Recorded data
□ □ □ □

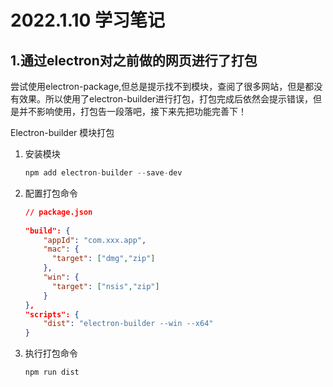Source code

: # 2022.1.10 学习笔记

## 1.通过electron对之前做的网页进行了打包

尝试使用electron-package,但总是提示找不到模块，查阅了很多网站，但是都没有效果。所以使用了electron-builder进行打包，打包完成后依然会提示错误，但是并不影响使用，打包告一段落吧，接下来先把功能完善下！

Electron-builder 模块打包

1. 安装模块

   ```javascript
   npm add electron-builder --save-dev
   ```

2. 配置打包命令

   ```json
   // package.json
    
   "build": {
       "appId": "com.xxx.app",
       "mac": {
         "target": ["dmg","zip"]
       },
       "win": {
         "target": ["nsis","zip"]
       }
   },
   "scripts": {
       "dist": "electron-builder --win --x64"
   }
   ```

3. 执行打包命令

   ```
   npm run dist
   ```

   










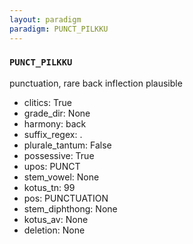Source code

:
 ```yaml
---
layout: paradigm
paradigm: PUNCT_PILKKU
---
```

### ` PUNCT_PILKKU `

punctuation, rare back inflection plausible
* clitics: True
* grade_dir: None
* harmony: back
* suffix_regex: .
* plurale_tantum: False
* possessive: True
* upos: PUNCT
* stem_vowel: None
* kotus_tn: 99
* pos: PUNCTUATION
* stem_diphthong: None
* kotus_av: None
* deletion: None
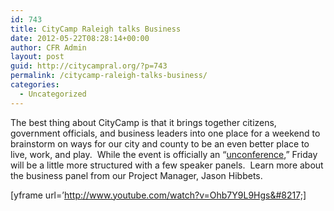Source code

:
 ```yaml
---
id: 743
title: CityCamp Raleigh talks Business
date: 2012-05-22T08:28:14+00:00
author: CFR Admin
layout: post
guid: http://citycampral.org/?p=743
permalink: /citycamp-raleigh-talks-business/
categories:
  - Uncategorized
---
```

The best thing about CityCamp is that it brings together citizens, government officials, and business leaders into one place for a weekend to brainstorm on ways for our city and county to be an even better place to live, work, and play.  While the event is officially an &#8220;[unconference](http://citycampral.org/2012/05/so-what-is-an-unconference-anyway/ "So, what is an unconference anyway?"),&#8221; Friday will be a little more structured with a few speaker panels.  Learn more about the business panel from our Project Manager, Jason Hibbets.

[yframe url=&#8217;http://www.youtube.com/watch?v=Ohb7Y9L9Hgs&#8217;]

□ □ □ □

Work task: Within the records above, count each line holding "talks". Write down only the number.

The answer: 2